> _Task statement_: Please give back only the lines below from the one containing "AI for Assistive" to the one containing "gmail dot com)", each repeated word for word, both ends included.

Top of The data

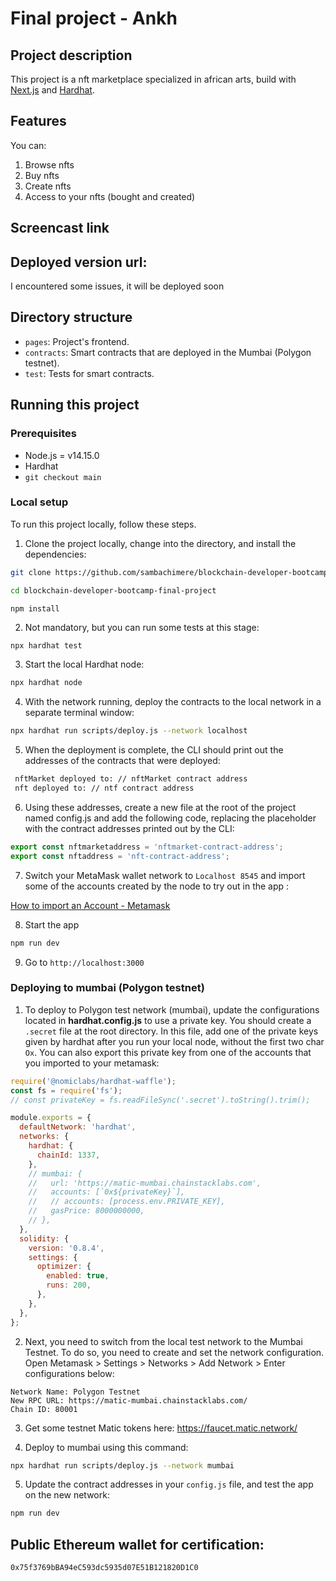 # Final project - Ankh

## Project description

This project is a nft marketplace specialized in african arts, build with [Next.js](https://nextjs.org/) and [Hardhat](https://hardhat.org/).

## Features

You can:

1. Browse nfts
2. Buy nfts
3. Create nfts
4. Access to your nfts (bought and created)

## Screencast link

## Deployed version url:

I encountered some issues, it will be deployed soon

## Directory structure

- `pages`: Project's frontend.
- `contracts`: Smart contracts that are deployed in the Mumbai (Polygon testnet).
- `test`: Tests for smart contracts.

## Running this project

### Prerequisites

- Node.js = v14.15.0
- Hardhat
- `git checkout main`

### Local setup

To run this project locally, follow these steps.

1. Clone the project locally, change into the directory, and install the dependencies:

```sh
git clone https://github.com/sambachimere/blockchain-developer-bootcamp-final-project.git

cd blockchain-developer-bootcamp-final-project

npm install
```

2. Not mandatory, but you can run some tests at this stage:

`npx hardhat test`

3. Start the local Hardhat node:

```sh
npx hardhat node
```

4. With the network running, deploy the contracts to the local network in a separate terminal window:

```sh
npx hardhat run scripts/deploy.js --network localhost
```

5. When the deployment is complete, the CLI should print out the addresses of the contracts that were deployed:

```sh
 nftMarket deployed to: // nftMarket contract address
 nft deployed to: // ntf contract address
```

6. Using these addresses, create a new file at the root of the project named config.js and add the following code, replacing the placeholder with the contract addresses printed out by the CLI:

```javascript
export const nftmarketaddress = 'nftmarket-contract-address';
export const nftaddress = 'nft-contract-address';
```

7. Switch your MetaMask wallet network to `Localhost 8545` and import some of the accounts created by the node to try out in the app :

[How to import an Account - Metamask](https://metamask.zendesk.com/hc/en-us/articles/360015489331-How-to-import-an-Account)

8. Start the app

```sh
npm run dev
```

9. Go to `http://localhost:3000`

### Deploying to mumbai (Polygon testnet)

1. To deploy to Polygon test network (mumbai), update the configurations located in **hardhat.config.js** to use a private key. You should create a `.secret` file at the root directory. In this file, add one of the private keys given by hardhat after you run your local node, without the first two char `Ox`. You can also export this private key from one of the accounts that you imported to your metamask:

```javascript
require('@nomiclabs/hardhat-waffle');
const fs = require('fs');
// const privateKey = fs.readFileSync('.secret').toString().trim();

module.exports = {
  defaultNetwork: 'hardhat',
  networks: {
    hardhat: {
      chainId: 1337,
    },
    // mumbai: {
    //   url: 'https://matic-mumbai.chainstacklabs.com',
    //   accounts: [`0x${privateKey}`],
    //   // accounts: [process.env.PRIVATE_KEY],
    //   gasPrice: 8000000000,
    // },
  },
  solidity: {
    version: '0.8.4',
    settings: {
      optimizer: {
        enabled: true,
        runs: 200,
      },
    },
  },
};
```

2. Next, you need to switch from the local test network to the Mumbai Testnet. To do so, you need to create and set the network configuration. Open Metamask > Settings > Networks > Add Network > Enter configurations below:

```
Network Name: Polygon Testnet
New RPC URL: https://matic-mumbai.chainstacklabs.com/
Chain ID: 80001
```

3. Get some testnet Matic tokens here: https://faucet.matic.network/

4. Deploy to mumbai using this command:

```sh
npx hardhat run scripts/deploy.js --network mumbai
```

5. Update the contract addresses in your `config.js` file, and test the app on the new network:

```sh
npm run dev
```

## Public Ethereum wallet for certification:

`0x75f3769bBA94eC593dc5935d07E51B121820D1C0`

Bottom of The data
Top of The data

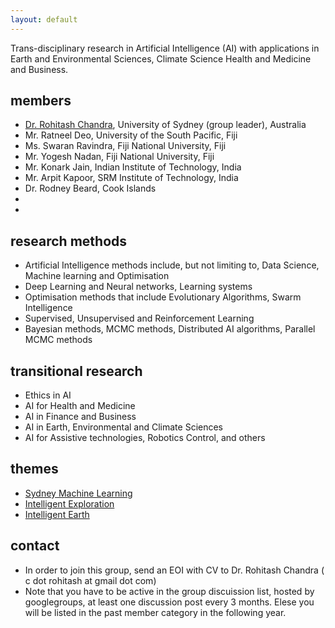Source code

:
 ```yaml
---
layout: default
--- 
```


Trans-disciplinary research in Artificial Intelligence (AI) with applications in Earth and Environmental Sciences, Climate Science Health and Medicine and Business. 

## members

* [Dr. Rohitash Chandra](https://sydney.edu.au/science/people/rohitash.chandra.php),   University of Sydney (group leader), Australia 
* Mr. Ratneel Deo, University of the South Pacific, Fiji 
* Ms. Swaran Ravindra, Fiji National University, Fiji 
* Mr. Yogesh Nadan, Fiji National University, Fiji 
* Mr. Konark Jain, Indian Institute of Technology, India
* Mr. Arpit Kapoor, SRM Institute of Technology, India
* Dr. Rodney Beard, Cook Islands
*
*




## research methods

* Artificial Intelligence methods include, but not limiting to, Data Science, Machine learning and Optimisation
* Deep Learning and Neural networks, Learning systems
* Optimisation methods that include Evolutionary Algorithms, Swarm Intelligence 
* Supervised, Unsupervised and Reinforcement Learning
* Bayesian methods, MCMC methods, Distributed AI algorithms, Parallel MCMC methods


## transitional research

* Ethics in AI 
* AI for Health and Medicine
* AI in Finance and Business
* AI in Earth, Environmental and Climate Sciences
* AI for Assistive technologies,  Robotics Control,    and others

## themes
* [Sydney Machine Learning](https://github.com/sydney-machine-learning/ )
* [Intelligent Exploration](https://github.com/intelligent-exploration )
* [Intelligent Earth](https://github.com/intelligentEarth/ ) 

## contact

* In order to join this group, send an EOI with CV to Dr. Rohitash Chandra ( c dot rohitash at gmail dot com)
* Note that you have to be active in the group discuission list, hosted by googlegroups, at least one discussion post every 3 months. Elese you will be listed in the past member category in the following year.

Bottom of The data

> _Answer to the problem_:
* AI for Assistive technologies,  Robotics Control,    and others

## themes
* [Sydney Machine Learning](https://github.com/sydney-machine-learning/ )
* [Intelligent Exploration](https://github.com/intelligent-exploration )
* [Intelligent Earth](https://github.com/intelligentEarth/ ) 

## contact

* In order to join this group, send an EOI with CV to Dr. Rohitash Chandra ( c dot rohitash at gmail dot com)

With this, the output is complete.